Kampman, Harris, Jenkins and Barnett were all extended by TT.

TT has played a primary role with over 85% of our starters in either drafting, signing or extending them.

The notion that TT's FA signings stop at the bargain bin with players like Marquand Manual and Frank Walker might be accurate in the sense that he doesn't often use FA, but it also ignores that two of our most consistent starters on defense came via big money FA signings in Pickett and Woodson.

I am still waiting for a comprehensive list of FA's that we refused to overpay for that have outperformed the deals we didn't feel they were worth signing. If anyone would like to provide me with an itemized list of names, positions, contract length and values and their production after signing, we would have grounds for a discussion, but people don't want debate- they want a lynching on purely opinionated or emotional bases.

Whether we have pro bowlers at every position drafted by TT (which seems to be the standard being applied to our team but no one else's), the roster was remade. Over 65% of our roster has TT's handprints on it, and we remain in good position going forward to make a variety of moves.

I am firmly in the camp that if we're not positioned for an extended run of contention at the end of this year that TT will not have done the job that was expected when he landed on the ground four years ago, and that we need someone to come in and add some extra punch to the sound approach taken to date.

I am also firmly in the camp that says that there's enough evidence that good things can come from this roster in the coming season that abandoning ship and whacking the GM and HC is a foolhardy thing to do given the development of players on the roster.

Which brings me to my second issue for this post: what criteria are the fans calling for Thompson's ouster using as their measuring stick, and can it be legitimately applied to rosters of teams considered to be yearly contenders?
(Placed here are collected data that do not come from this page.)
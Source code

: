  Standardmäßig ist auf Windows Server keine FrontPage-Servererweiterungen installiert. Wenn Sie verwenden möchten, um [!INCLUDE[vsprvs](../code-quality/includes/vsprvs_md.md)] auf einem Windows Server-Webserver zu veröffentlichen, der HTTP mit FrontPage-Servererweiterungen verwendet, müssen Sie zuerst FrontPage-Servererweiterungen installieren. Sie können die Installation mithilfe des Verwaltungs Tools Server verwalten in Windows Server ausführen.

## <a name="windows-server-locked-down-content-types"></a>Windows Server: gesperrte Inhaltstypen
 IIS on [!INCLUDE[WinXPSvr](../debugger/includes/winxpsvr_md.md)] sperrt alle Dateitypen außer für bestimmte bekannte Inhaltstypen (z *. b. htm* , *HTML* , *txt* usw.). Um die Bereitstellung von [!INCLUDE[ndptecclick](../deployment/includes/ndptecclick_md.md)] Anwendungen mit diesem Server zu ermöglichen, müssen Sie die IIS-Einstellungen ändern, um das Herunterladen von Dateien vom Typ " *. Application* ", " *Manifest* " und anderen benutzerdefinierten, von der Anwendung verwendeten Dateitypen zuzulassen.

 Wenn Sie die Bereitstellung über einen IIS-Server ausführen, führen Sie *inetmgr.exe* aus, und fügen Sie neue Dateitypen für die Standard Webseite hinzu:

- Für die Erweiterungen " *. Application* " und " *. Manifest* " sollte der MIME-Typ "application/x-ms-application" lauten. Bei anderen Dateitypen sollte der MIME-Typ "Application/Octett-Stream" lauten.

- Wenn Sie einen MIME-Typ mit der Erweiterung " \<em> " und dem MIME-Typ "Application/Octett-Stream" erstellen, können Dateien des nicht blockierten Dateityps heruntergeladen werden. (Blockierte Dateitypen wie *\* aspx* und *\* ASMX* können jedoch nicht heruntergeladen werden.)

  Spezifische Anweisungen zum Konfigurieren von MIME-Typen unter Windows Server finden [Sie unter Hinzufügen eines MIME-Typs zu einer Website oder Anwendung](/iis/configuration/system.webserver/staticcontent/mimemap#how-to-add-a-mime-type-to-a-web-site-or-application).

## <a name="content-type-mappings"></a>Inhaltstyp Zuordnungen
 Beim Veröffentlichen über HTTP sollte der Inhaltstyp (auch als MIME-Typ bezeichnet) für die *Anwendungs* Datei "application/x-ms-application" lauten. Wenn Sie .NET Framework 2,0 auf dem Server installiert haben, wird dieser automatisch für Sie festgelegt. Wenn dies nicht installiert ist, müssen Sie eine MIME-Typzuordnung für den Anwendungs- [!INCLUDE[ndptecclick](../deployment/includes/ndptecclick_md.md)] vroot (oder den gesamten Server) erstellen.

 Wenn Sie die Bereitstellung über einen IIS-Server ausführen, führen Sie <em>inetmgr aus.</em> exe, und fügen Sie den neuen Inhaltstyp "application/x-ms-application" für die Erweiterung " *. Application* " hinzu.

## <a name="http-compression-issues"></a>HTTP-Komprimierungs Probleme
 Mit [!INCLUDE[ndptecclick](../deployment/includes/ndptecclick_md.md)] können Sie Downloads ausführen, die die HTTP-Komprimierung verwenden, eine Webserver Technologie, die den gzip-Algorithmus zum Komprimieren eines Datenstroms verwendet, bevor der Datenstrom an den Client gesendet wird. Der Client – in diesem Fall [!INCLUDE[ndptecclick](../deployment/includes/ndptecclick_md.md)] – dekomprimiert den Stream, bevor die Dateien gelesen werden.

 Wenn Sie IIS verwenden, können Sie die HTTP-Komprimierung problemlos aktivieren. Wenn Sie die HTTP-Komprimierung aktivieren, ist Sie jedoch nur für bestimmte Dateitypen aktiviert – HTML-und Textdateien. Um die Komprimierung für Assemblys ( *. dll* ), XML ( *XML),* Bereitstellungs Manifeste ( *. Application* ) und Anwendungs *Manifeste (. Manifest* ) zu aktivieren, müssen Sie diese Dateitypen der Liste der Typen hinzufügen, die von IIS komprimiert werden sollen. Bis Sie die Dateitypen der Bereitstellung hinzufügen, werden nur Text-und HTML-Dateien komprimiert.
Some have suggested that just because a player starts for the Packers doesn't necessarily make them a good or impact player in the NFL. I think if we're going to use this as a measure of quality players, I'm OK with that so long as the same measure is applied to other teams' rosters too.

There are plenty of players on playoff teams' rosters that are starting that don't necessarily translate to impact for their own team OR to being an immediate impact for other teams either.

Take the Steelers. Ryan Clark is a starter at safety for them, but he's not an impact player, and even though he may start for another team, he's not necessarily going to have greater impact on another roster either, because that's not his skill set- he's a steady, consistent player who allows other players for the Steelers to play to their strengths because they don't have to worry about him doing his job.

You can apply that same criteria to either of Pittsburgh's DE's, their entire OL, their fullback, and any of their WR's not named Holmes or Ward.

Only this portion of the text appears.